#### Required work:
Every line of the entries below from the one containing "- **Effective Date:** [Insert Date]" to the one containing "## Purpose and Scope", both ends included, must be written out exactly. No other line belongs in the answer.

#### Dataset excerpts:
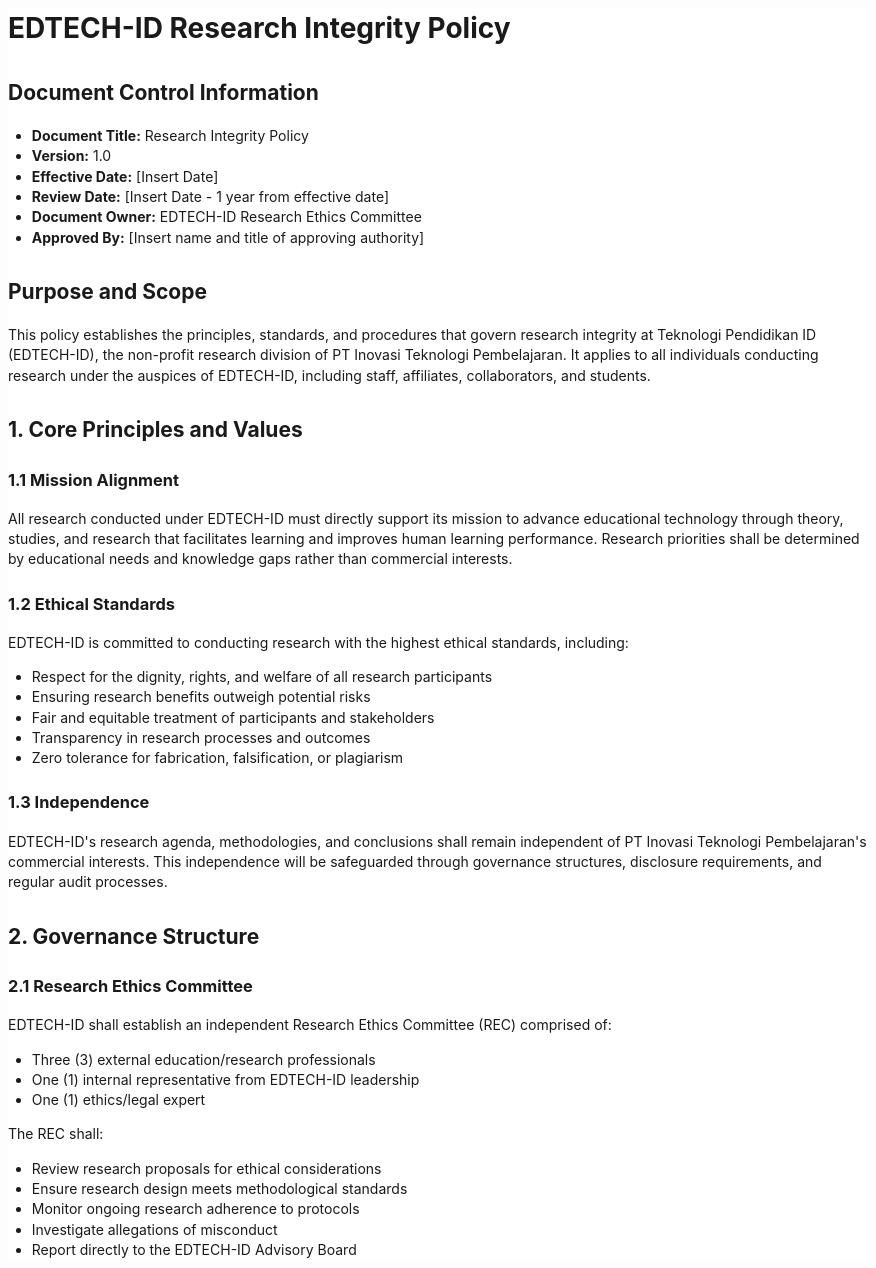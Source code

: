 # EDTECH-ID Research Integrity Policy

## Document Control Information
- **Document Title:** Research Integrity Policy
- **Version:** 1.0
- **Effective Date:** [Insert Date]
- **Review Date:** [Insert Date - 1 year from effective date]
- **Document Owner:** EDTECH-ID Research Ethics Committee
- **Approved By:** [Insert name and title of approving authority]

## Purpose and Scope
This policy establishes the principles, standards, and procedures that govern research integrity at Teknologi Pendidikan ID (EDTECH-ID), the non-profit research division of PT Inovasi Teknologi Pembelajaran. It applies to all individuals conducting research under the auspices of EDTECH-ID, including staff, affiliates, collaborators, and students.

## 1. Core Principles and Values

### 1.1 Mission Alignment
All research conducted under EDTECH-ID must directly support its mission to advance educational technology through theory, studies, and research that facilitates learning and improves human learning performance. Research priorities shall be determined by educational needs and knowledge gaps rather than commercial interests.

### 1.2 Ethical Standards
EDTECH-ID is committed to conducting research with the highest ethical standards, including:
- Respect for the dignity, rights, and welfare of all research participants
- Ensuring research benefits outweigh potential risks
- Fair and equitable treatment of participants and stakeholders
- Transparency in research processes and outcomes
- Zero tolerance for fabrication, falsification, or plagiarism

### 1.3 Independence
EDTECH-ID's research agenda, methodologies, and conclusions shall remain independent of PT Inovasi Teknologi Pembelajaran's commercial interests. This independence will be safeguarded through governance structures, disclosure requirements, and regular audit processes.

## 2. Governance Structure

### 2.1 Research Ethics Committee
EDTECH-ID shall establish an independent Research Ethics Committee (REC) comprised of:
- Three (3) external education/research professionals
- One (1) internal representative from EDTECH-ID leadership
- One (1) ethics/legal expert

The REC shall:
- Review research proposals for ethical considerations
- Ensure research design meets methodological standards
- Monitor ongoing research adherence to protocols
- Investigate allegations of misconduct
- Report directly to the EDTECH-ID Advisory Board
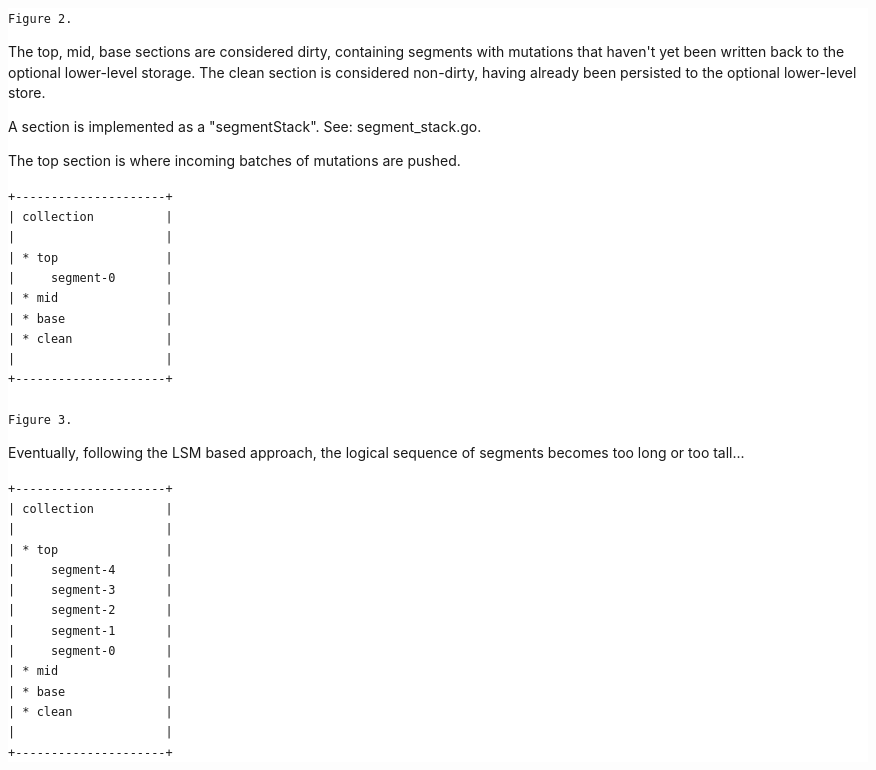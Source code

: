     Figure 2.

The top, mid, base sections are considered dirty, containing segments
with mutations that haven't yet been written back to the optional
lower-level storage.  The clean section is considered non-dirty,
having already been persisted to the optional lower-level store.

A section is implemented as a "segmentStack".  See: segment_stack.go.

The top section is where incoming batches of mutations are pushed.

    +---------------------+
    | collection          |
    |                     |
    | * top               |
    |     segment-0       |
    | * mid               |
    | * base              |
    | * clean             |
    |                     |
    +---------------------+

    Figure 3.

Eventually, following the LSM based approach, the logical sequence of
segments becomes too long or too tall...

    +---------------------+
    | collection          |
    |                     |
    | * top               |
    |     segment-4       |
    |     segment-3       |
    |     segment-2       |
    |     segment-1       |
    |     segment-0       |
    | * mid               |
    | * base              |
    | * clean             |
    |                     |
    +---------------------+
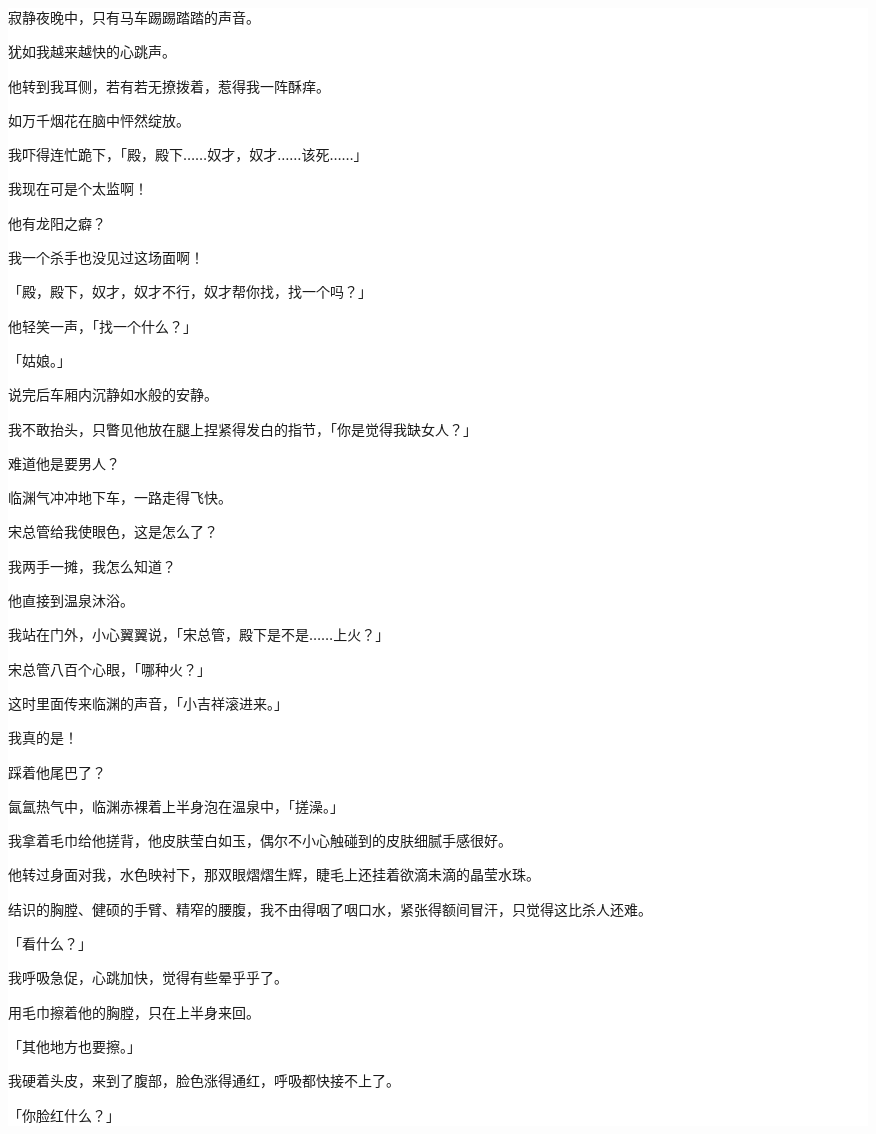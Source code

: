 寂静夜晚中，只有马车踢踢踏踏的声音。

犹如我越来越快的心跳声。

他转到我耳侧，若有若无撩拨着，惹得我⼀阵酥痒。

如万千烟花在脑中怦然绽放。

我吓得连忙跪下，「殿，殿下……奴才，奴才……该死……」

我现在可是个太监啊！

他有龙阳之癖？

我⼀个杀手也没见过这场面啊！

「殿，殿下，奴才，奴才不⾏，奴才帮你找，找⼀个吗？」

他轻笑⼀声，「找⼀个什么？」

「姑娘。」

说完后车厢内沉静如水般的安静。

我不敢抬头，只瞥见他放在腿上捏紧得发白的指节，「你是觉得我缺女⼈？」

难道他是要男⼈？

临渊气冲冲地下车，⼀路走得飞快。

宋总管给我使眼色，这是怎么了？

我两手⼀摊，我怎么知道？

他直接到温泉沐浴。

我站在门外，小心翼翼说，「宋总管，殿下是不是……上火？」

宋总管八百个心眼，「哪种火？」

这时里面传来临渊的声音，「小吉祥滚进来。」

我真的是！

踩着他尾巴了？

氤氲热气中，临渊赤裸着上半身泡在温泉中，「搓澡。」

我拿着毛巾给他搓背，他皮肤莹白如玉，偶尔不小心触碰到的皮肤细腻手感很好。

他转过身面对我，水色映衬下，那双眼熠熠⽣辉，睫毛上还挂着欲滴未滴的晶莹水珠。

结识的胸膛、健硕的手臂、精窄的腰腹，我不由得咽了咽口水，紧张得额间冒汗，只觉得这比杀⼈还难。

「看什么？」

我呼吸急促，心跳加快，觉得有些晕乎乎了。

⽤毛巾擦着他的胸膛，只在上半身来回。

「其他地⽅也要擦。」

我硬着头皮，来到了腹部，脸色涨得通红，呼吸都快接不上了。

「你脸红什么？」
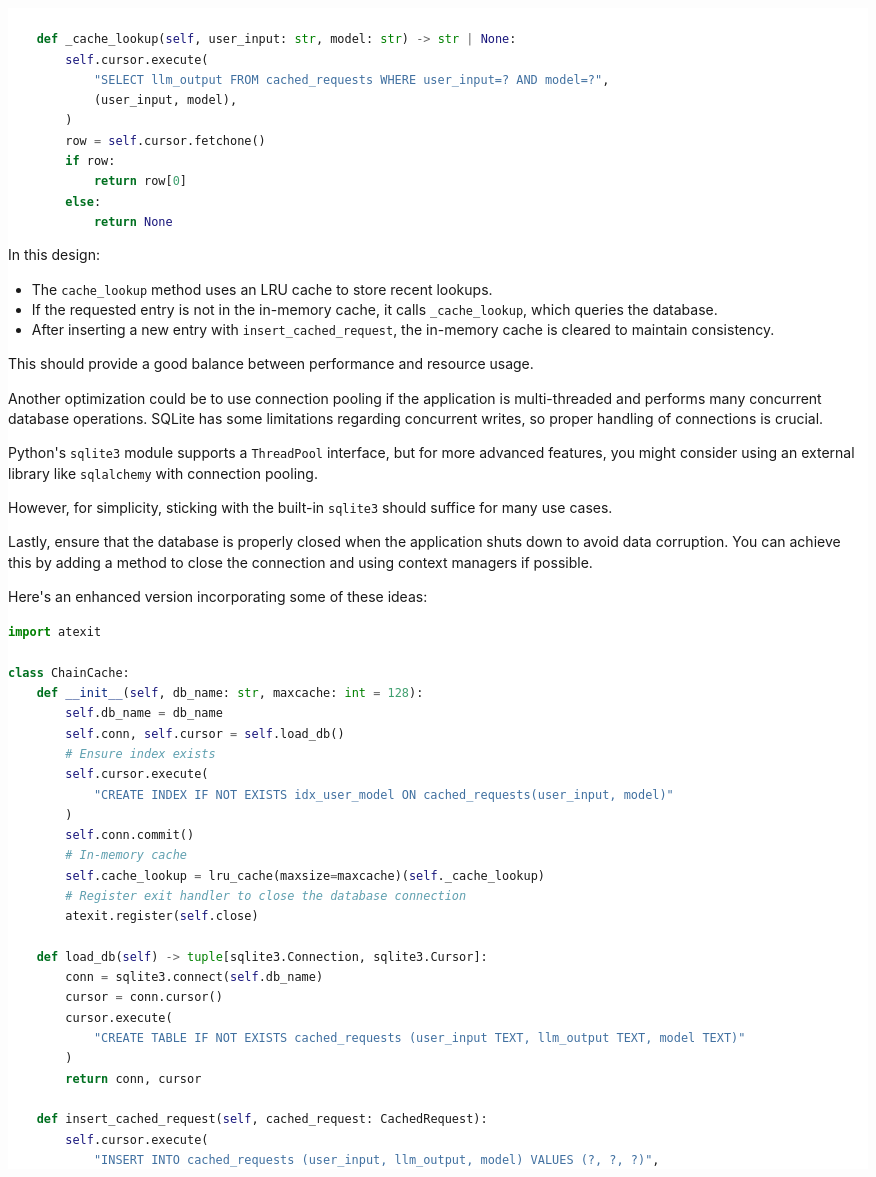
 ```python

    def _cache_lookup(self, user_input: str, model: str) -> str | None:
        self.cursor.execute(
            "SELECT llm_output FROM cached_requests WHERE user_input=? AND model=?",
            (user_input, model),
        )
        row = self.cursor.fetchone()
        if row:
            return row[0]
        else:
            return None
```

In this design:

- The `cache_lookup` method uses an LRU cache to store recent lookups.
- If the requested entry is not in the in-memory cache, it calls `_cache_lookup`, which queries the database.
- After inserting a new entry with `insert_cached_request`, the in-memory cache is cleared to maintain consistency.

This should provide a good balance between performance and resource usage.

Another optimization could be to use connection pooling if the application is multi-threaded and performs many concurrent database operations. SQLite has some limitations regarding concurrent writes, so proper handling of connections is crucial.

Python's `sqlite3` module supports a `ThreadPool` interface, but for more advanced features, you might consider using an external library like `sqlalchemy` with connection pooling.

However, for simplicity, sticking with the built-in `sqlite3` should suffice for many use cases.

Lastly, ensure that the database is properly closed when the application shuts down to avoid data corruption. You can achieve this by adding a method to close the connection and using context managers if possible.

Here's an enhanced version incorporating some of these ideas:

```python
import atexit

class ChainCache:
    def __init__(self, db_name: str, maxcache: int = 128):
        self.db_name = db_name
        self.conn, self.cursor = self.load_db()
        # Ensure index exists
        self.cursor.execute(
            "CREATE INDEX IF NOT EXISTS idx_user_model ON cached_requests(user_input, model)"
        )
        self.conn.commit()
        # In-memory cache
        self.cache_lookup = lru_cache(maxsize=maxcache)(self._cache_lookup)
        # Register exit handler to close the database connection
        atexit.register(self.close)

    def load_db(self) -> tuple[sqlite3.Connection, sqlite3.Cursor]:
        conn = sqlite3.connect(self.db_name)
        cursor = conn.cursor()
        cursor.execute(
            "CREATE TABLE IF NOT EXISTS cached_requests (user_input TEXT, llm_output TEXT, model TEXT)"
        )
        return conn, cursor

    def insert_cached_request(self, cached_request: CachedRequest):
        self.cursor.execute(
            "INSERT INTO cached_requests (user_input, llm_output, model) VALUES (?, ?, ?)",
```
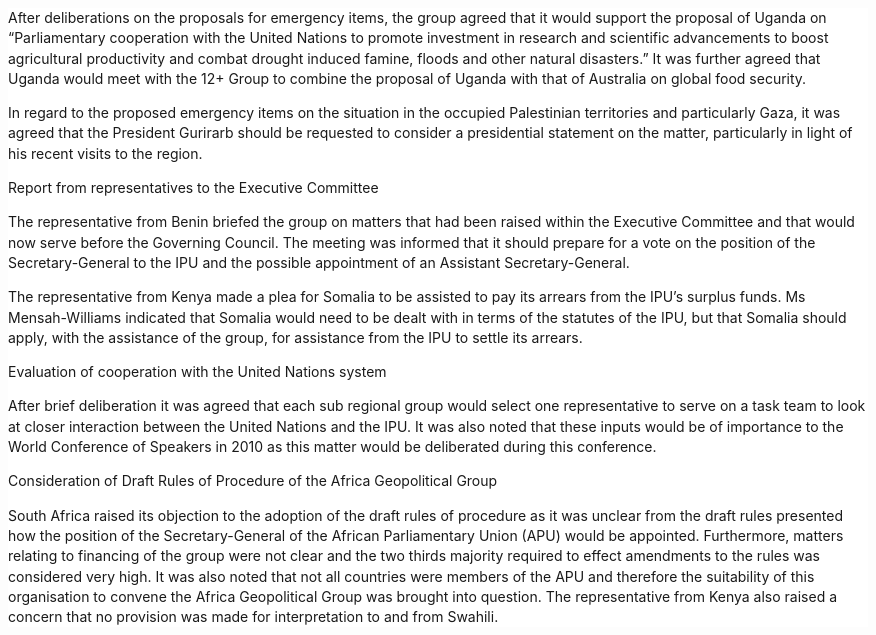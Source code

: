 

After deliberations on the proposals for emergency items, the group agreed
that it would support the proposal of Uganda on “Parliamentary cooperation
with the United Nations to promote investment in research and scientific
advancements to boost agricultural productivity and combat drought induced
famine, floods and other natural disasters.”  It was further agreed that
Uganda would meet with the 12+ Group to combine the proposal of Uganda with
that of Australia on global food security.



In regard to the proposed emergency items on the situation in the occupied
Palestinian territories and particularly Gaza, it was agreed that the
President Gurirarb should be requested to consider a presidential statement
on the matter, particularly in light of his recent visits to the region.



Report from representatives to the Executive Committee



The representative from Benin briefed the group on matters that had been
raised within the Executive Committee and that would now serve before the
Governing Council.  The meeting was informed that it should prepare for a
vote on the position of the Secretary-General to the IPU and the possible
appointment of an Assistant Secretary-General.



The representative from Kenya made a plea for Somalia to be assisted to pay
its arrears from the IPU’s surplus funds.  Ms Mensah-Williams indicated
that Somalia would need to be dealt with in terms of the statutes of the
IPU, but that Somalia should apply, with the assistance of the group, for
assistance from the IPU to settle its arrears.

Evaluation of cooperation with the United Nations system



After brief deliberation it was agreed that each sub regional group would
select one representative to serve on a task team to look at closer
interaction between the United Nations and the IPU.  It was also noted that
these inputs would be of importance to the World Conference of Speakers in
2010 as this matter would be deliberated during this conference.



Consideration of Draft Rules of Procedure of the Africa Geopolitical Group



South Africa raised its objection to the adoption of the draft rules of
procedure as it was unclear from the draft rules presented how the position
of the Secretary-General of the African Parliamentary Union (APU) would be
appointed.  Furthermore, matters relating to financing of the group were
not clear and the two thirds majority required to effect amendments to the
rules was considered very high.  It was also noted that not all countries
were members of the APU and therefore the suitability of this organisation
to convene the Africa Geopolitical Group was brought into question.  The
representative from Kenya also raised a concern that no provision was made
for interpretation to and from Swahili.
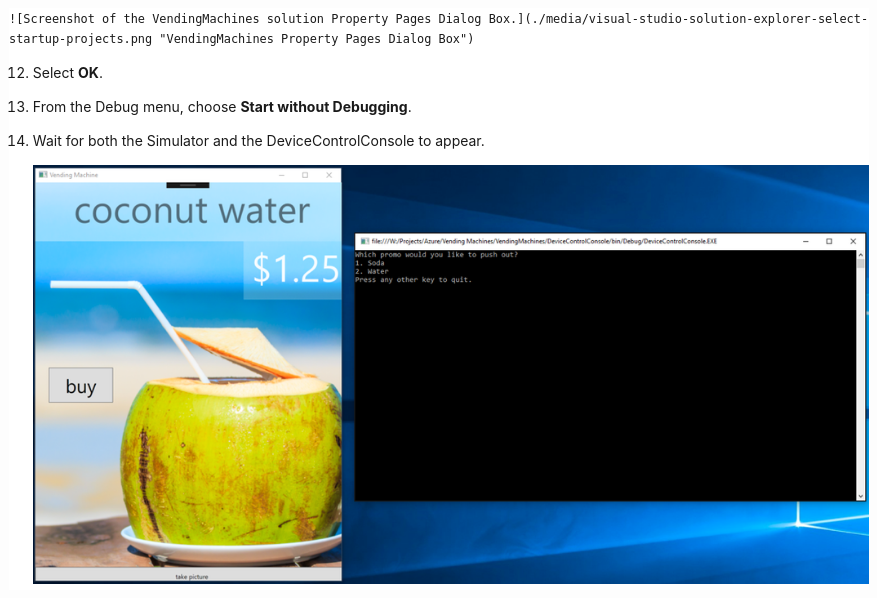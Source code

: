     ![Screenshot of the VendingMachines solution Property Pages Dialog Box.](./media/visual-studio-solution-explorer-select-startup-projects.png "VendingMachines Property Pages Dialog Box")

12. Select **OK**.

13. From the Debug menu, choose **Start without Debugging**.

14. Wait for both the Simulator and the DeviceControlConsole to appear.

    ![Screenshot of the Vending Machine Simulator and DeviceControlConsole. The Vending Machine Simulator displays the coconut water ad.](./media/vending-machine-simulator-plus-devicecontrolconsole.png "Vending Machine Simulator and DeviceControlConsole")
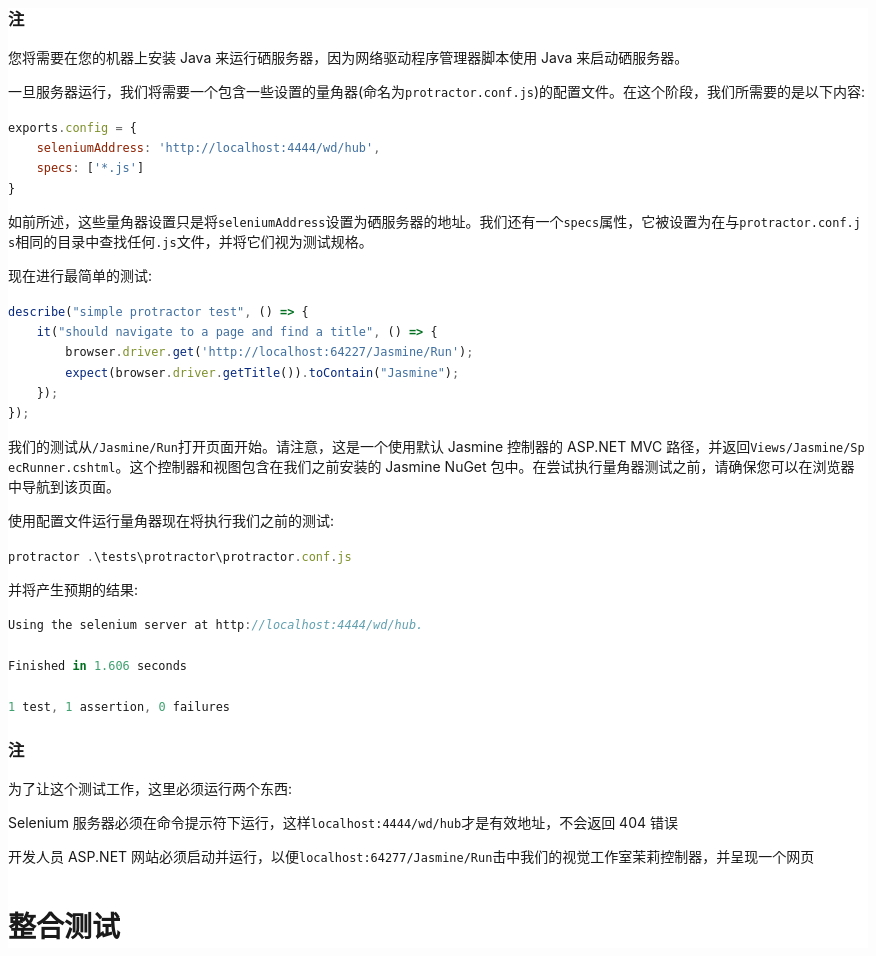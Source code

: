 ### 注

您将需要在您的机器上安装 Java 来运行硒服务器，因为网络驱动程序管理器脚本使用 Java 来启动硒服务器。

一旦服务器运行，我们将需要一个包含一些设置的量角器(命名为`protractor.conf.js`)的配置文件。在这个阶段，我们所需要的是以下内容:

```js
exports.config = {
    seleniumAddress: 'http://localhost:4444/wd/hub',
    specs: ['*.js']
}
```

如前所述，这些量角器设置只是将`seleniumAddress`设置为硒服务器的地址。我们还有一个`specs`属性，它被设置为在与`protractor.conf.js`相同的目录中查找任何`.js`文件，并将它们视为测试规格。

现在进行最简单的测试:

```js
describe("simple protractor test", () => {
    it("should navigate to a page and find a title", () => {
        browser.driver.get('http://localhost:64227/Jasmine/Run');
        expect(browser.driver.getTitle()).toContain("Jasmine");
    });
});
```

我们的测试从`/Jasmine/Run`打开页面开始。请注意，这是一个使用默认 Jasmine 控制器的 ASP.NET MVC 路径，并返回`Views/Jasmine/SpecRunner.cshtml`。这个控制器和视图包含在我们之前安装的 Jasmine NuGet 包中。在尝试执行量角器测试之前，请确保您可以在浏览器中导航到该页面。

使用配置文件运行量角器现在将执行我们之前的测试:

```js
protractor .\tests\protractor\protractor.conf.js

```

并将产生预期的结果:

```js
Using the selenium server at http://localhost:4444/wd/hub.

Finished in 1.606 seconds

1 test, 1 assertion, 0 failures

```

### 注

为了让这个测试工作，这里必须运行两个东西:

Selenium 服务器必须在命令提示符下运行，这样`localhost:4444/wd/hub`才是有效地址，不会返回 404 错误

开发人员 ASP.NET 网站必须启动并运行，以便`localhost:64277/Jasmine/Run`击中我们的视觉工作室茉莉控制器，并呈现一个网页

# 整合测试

#### The answer:
- **Effective Date:** [Insert Date]
- **Review Date:** [Insert Date - 1 year from effective date]
- **Document Owner:** EDTECH-ID Research Ethics Committee
- **Approved By:** [Insert name and title of approving authority]

## Purpose and Scope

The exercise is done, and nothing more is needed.